What to do:
Line by line, copy the entries exactly, excluding the pictures.
• • •
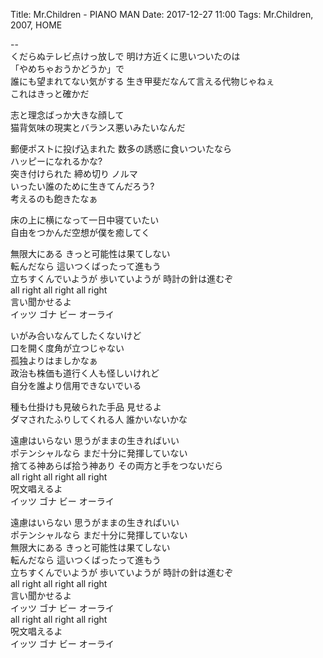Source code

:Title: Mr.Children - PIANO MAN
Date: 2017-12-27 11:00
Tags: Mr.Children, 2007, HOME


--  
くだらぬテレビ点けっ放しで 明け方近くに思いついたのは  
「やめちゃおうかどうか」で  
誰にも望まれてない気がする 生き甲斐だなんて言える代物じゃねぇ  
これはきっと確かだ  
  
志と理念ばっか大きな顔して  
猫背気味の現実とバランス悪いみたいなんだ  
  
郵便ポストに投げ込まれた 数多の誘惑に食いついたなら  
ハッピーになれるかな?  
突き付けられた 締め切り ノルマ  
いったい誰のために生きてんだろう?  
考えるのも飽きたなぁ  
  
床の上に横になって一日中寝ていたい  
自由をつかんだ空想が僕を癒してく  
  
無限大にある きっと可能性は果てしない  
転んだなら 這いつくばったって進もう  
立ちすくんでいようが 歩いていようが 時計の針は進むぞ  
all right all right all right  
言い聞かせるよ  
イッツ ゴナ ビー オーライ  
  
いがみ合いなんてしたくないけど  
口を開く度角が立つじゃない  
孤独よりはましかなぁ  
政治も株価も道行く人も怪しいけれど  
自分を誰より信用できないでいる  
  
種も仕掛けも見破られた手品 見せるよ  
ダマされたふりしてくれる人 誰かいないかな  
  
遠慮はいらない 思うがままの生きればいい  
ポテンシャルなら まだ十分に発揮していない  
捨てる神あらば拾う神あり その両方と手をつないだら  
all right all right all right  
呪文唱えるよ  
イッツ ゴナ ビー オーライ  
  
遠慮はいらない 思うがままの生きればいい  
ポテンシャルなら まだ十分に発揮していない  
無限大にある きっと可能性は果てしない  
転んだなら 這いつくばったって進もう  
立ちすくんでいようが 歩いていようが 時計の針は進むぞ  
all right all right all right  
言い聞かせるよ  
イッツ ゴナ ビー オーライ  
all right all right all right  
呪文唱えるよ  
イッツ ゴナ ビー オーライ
• • •
Answer box:
Source code

:Title: Mr.Children - PIANO MAN
Date: 2017-12-27 11:00
Tags: Mr.Children, 2007, HOME


--  
くだらぬテレビ点けっ放しで 明け方近くに思いついたのは  
「やめちゃおうかどうか」で  
誰にも望まれてない気がする 生き甲斐だなんて言える代物じゃねぇ  
これはきっと確かだ  
  
志と理念ばっか大きな顔して  
猫背気味の現実とバランス悪いみたいなんだ  
  
郵便ポストに投げ込まれた 数多の誘惑に食いついたなら  
ハッピーになれるかな?  
突き付けられた 締め切り ノルマ  
いったい誰のために生きてんだろう?  
考えるのも飽きたなぁ  
  
床の上に横になって一日中寝ていたい  
自由をつかんだ空想が僕を癒してく  
  
無限大にある きっと可能性は果てしない  
転んだなら 這いつくばったって進もう  
立ちすくんでいようが 歩いていようが 時計の針は進むぞ  
all right all right all right  
言い聞かせるよ  
イッツ ゴナ ビー オーライ  
  
いがみ合いなんてしたくないけど  
口を開く度角が立つじゃない  
孤独よりはましかなぁ  
政治も株価も道行く人も怪しいけれど  
自分を誰より信用できないでいる  
  
種も仕掛けも見破られた手品 見せるよ  
ダマされたふりしてくれる人 誰かいないかな  
  
遠慮はいらない 思うがままの生きればいい  
ポテンシャルなら まだ十分に発揮していない  
捨てる神あらば拾う神あり その両方と手をつないだら  
all right all right all right  
呪文唱えるよ  
イッツ ゴナ ビー オーライ  
  
遠慮はいらない 思うがままの生きればいい  
ポテンシャルなら まだ十分に発揮していない  
無限大にある きっと可能性は果てしない  
転んだなら 這いつくばったって進もう  
立ちすくんでいようが 歩いていようが 時計の針は進むぞ  
all right all right all right  
言い聞かせるよ  
イッツ ゴナ ビー オーライ  
all right all right all right  
呪文唱えるよ  
イッツ ゴナ ビー オーライ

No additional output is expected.